Show every line of the data that includes the word "return".
[Material for this exercise Boundary: Start]
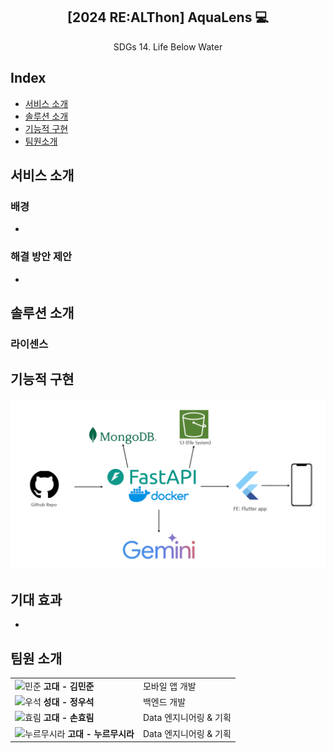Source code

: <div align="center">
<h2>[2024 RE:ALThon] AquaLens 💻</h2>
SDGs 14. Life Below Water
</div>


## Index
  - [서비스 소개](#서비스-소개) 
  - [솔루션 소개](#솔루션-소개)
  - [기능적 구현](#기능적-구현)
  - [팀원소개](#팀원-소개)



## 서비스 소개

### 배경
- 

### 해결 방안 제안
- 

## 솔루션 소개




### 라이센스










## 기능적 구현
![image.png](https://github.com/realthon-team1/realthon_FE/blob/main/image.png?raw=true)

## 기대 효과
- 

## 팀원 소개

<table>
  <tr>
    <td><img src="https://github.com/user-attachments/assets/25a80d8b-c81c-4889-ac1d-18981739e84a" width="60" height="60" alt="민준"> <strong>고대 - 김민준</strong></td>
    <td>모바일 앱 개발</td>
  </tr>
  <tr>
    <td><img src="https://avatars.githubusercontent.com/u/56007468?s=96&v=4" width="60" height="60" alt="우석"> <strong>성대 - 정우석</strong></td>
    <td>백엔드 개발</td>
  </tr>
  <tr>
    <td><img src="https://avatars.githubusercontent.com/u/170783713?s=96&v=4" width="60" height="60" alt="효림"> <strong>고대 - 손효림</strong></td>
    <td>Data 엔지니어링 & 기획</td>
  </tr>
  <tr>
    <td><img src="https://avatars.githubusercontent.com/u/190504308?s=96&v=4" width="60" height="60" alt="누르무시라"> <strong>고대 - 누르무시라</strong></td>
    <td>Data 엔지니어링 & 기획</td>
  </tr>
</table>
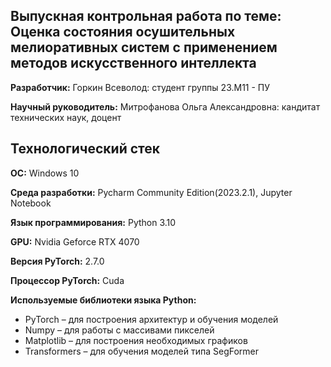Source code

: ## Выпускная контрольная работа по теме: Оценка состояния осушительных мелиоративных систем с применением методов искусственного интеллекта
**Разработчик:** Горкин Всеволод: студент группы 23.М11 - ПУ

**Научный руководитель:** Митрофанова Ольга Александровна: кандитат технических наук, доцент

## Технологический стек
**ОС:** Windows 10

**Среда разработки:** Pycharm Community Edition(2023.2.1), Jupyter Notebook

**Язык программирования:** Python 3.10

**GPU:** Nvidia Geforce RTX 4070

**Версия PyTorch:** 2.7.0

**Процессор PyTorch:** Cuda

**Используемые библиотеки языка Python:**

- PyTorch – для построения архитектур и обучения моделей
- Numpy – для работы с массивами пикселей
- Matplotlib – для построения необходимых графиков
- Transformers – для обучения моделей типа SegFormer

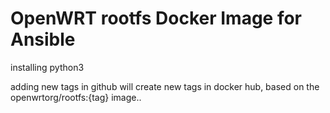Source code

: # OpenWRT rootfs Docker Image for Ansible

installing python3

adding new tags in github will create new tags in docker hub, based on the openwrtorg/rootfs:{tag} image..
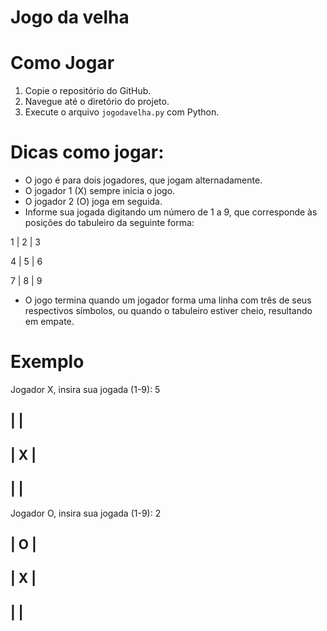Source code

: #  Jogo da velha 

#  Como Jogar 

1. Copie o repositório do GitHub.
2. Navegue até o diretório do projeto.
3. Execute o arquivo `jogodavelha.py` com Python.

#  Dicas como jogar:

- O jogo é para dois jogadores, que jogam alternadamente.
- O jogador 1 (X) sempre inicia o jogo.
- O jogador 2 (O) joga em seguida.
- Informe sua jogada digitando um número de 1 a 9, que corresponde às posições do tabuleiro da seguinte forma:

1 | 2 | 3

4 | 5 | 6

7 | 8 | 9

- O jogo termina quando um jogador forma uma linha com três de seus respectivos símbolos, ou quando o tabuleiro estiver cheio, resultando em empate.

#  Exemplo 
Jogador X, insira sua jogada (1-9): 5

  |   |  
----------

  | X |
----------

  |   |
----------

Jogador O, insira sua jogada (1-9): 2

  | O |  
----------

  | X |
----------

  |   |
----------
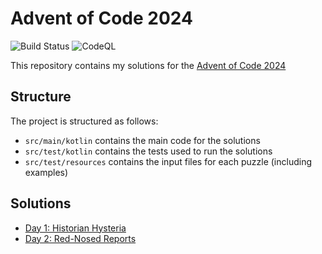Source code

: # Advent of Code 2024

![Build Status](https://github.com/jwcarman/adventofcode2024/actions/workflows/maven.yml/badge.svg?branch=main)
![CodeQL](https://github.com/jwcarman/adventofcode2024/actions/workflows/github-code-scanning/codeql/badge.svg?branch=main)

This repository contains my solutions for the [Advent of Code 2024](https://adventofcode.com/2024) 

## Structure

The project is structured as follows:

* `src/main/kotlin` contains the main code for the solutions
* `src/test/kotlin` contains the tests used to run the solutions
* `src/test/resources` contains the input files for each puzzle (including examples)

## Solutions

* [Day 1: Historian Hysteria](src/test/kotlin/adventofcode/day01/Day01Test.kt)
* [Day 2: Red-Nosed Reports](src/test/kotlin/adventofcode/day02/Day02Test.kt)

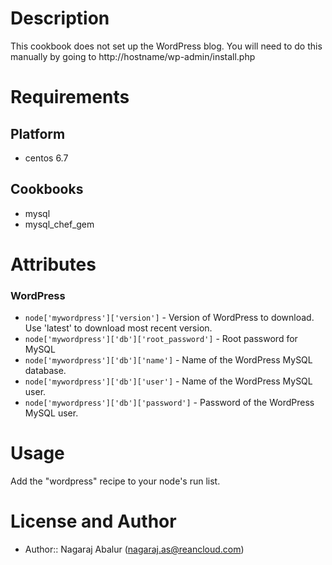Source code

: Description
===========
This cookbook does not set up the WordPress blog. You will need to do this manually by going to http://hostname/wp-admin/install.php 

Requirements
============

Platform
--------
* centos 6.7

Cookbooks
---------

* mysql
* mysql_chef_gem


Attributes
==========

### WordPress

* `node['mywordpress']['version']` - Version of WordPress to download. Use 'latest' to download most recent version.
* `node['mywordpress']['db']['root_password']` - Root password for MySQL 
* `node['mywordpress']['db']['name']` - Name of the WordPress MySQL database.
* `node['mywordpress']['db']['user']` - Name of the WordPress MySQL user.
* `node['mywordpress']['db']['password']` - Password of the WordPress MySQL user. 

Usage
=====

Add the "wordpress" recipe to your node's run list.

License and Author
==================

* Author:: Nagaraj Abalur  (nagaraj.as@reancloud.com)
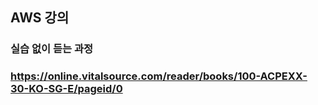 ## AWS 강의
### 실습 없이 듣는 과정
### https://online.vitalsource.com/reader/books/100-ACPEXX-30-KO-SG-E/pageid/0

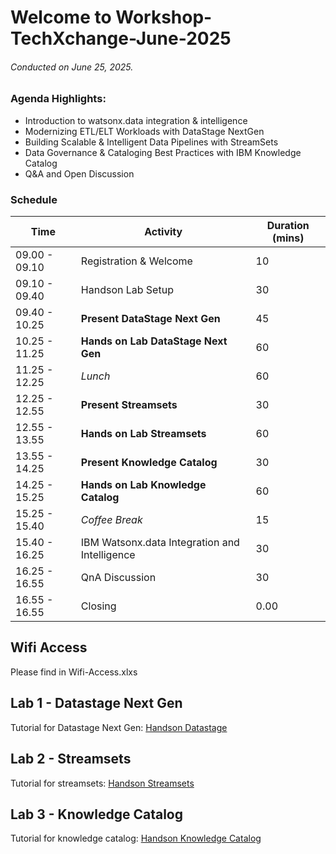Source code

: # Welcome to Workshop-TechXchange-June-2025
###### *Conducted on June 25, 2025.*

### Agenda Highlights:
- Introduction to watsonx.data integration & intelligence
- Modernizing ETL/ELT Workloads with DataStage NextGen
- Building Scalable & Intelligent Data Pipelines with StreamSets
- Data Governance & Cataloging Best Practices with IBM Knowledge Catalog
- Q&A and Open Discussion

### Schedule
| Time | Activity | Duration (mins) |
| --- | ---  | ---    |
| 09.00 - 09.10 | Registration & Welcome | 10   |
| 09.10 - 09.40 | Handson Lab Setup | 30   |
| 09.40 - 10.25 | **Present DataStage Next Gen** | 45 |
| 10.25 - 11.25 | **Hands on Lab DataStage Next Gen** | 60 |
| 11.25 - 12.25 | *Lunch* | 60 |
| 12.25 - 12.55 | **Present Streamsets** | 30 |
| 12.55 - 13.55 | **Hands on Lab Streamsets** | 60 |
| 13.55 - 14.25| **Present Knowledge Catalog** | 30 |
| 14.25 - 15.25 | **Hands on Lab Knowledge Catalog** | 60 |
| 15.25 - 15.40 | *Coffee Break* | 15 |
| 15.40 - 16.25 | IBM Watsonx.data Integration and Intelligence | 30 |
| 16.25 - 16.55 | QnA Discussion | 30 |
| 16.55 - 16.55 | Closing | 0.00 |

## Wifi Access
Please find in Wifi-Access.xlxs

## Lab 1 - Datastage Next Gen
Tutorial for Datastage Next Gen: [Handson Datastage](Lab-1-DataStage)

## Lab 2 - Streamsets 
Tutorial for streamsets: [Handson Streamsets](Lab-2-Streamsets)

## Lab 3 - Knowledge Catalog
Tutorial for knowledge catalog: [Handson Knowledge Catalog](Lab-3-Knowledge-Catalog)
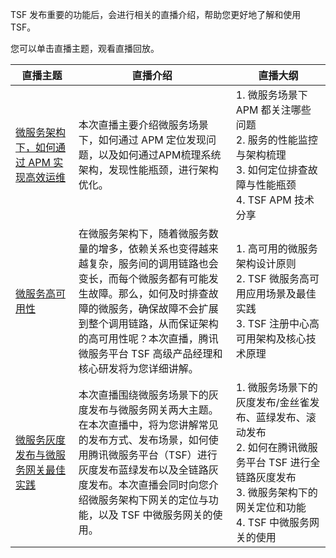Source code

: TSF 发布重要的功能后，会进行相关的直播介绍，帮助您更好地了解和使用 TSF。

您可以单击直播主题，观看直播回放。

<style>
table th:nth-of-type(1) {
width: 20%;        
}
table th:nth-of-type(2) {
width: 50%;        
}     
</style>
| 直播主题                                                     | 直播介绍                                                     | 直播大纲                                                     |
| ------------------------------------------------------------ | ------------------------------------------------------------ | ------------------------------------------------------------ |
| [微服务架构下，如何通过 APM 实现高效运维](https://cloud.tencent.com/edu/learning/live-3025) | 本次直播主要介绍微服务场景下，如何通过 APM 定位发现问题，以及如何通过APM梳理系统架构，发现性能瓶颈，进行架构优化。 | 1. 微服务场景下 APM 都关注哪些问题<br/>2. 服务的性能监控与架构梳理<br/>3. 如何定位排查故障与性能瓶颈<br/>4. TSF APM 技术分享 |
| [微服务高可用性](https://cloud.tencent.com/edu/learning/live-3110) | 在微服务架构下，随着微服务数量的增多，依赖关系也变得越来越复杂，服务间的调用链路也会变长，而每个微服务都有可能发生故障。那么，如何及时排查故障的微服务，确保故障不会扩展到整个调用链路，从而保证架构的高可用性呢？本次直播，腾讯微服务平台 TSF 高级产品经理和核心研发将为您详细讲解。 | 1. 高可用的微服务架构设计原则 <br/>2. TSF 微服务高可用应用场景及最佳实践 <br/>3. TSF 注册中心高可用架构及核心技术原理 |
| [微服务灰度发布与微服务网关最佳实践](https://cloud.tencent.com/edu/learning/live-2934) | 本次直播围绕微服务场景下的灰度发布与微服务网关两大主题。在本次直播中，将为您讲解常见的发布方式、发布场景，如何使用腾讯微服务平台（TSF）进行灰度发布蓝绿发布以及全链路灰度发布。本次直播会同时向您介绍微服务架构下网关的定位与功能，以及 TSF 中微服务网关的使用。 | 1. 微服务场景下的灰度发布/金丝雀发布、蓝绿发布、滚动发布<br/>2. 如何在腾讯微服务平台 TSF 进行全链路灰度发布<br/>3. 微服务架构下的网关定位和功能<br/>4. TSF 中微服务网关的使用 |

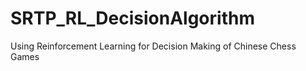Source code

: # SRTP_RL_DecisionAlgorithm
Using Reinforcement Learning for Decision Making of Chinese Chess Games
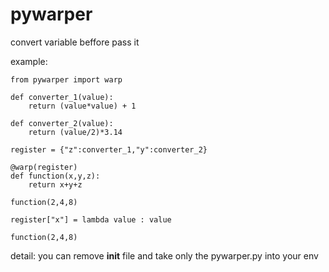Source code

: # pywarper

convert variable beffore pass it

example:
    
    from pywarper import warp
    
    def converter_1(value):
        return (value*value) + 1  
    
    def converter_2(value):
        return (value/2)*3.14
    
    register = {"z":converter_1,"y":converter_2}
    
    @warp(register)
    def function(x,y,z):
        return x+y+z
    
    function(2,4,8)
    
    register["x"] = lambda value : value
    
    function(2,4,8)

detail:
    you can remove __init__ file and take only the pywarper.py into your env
[Material for this exercise Boundary: End]
# Response to this task:
        return (value*value) + 1  
        return (value/2)*3.14
        return x+y+z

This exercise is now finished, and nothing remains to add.